• Exercise aim
From the entries below, copy out every line with "gull" in it.

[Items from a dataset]
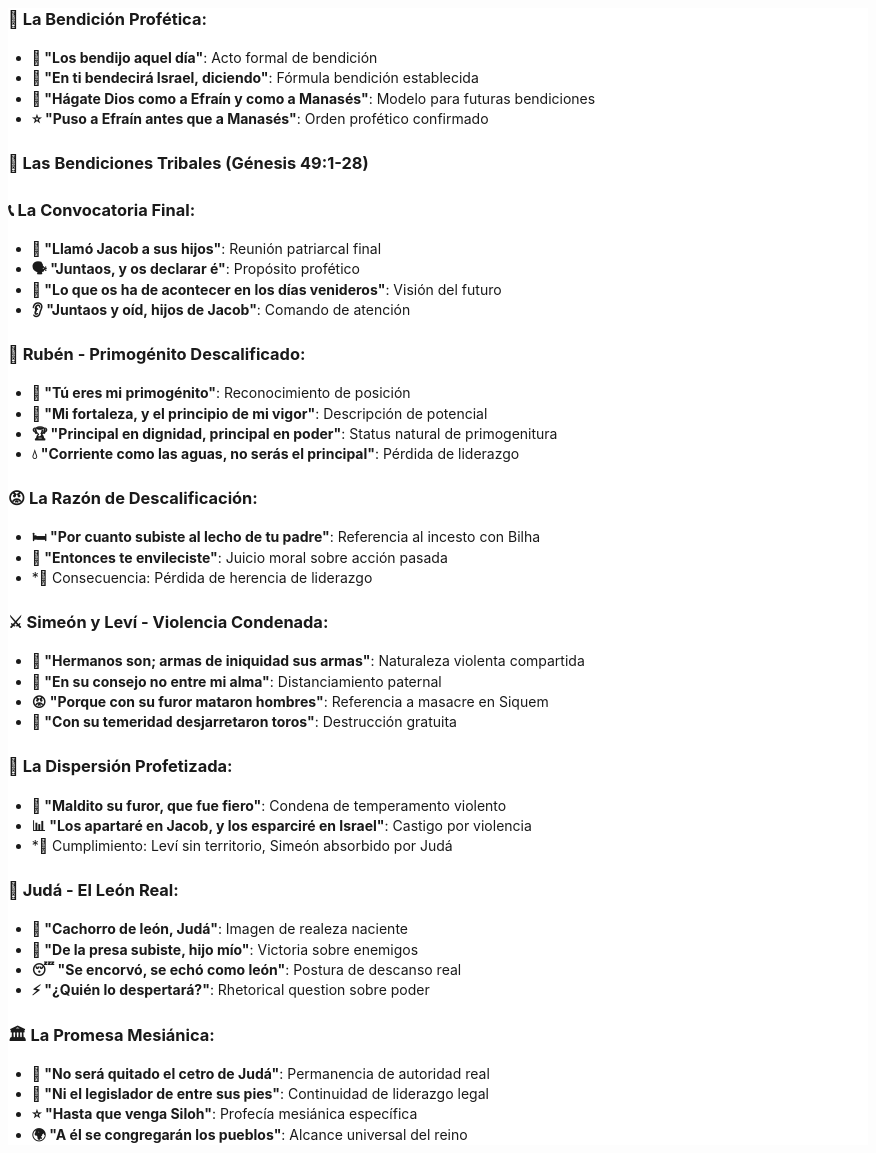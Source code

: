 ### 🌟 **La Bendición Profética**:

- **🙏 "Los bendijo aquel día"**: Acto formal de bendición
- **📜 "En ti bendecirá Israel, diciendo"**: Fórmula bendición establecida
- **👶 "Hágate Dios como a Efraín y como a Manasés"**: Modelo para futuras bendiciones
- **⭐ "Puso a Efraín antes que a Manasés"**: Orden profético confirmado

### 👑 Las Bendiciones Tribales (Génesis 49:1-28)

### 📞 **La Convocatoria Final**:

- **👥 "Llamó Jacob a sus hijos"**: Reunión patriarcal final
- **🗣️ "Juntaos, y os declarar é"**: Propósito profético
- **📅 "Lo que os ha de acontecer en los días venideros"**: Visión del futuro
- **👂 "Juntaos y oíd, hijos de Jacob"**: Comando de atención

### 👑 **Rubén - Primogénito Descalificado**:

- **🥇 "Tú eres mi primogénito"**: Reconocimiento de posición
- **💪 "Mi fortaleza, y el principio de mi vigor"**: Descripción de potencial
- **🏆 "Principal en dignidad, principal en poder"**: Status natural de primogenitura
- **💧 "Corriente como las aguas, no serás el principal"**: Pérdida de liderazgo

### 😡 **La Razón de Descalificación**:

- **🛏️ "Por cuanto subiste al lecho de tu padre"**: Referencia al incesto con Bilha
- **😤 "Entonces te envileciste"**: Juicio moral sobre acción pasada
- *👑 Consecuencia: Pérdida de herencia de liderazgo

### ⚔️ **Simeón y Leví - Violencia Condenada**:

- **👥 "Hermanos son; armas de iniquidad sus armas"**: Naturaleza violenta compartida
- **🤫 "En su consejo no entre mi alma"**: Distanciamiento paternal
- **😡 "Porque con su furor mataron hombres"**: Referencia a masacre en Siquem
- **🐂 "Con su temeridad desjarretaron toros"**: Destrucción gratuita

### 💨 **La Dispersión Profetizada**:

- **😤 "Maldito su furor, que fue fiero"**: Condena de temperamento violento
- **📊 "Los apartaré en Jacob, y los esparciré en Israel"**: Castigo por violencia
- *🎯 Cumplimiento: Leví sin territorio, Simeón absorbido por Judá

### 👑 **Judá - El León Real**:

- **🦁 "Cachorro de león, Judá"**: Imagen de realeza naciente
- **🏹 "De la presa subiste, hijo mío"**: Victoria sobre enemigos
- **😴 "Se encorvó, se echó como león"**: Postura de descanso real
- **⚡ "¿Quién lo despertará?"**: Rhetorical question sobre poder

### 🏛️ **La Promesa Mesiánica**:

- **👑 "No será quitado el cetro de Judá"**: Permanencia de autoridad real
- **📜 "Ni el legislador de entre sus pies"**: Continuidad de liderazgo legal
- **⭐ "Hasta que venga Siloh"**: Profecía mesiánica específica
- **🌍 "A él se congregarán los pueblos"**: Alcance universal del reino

--

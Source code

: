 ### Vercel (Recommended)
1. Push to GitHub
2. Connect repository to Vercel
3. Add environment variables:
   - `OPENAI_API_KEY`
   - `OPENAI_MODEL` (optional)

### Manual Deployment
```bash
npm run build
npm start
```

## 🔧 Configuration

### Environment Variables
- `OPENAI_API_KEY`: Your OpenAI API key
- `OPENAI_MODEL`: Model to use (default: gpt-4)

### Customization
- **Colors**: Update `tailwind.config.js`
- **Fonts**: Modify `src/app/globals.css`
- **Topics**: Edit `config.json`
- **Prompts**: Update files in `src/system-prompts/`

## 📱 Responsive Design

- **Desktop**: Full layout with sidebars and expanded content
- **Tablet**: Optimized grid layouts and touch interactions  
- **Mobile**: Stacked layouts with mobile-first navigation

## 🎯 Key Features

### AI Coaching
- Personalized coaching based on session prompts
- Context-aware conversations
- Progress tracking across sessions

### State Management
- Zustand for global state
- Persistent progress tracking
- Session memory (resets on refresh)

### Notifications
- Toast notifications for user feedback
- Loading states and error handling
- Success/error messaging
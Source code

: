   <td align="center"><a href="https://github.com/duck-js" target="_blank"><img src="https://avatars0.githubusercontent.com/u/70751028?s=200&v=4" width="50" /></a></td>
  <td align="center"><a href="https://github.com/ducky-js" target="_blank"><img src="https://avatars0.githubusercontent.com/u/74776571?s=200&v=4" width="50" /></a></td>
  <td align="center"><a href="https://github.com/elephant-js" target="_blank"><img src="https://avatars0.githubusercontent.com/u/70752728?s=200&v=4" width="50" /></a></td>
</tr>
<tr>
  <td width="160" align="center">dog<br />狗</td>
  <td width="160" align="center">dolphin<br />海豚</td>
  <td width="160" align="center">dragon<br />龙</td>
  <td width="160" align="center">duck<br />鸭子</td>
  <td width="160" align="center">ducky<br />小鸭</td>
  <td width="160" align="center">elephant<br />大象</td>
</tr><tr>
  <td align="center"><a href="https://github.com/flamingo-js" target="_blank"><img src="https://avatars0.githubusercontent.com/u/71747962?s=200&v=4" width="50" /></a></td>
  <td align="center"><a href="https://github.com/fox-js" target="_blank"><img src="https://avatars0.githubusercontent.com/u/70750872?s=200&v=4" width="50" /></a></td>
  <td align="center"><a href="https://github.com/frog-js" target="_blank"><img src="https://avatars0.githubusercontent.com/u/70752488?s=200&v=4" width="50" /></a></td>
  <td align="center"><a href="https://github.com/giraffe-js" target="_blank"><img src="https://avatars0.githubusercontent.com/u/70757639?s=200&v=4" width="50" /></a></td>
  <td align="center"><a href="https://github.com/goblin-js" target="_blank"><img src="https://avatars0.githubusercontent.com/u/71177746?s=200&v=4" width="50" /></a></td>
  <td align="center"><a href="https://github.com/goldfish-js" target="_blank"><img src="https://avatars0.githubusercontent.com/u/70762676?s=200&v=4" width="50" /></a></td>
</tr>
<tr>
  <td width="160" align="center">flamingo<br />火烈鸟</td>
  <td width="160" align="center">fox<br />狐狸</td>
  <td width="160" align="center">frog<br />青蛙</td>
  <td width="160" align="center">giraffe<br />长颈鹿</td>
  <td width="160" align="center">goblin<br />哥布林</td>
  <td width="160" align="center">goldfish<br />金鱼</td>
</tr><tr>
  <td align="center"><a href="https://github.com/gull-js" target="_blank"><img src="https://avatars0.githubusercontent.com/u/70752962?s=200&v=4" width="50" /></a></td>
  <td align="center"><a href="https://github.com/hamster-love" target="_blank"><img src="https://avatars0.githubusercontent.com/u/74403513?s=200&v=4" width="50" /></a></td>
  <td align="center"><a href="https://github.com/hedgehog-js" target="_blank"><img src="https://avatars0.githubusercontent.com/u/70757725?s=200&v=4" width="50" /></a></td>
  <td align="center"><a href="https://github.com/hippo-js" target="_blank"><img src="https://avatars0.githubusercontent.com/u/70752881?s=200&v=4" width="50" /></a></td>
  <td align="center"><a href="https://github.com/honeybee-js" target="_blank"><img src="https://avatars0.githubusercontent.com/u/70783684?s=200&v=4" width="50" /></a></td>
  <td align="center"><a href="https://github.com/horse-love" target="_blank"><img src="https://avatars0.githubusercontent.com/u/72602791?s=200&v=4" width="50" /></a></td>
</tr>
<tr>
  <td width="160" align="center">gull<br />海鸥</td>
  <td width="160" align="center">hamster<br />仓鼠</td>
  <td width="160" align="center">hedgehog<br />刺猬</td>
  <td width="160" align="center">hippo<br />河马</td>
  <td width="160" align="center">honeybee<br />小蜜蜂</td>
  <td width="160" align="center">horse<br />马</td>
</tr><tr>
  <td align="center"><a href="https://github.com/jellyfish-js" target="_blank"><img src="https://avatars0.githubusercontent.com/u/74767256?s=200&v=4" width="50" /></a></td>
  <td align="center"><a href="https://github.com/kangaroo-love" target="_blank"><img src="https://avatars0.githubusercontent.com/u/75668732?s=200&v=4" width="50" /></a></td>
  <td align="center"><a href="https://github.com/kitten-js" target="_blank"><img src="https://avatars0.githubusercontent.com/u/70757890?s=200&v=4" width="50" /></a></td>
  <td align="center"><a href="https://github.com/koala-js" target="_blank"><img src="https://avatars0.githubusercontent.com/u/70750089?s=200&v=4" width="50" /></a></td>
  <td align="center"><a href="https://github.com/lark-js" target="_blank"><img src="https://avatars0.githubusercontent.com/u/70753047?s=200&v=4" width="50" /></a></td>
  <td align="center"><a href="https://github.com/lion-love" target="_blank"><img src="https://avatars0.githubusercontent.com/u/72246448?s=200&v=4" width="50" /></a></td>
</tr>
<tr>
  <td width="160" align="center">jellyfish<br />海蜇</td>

---

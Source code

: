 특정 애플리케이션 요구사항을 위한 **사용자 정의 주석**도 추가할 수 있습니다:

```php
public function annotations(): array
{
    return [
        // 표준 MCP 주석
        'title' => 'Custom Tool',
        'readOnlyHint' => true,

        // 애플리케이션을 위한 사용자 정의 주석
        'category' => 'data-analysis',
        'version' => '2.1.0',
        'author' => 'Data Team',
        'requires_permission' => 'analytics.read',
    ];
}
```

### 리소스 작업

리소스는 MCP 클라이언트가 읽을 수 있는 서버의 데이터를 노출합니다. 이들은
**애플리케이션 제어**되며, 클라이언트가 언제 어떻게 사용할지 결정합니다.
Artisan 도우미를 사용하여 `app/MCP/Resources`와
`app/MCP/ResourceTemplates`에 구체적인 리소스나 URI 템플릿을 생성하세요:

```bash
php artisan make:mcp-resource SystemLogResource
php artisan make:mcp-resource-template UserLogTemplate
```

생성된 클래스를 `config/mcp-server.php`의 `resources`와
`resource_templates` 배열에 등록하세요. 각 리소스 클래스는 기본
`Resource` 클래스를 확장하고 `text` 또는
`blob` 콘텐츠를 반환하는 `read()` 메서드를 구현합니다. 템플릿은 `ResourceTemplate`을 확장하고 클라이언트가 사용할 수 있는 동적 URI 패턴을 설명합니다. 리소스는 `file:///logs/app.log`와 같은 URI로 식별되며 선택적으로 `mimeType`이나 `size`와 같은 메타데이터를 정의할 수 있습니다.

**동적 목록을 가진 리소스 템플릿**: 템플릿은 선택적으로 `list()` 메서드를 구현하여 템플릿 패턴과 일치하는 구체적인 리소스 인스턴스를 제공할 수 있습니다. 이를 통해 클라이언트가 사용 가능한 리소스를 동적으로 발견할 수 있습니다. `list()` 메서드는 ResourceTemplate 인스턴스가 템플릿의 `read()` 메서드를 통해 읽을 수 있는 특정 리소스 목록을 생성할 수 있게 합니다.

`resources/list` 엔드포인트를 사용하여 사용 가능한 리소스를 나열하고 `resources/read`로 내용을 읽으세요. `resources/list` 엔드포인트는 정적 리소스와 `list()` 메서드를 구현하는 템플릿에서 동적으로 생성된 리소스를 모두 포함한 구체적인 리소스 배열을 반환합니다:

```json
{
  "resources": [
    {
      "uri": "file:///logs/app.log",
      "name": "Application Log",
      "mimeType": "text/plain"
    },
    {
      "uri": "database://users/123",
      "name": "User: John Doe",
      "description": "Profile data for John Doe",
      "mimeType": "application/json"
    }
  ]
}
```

• Result for this exercise
  <td align="center"><a href="https://github.com/gull-js" target="_blank"><img src="https://avatars0.githubusercontent.com/u/70752962?s=200&v=4" width="50" /></a></td>
  <td width="160" align="center">gull<br />海鸥</td>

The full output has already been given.